══ Input data ══

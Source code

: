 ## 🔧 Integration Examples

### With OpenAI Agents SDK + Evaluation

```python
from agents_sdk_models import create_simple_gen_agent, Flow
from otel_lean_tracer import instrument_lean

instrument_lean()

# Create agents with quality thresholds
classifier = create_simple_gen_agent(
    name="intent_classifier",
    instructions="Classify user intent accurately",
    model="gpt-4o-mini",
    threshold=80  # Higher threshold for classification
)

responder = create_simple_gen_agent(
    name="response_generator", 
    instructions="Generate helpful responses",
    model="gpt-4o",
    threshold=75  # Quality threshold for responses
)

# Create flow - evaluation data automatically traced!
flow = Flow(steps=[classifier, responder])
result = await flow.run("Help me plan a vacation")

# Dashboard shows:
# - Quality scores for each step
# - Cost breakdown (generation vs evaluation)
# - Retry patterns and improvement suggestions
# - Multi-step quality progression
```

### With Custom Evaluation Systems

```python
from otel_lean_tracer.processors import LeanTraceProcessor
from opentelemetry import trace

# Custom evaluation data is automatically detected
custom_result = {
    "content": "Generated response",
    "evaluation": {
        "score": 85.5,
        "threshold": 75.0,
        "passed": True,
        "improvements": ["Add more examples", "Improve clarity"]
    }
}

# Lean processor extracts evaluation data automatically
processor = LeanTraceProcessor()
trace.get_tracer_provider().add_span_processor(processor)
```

═══
══ Input data ══

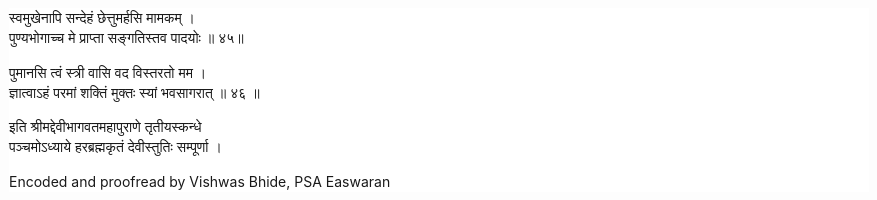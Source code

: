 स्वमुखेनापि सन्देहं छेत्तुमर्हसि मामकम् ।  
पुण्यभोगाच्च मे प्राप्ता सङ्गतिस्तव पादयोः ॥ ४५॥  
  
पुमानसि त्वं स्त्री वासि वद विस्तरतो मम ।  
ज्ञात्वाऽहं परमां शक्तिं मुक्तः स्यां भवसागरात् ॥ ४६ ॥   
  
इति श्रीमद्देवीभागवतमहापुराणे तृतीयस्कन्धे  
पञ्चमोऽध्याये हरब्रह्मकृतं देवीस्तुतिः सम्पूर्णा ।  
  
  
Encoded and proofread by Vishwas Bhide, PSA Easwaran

═══

## Directions for this task
Say how many lines in the records hold "responder", with the number as the whole reply.

## Solution to the exercise
2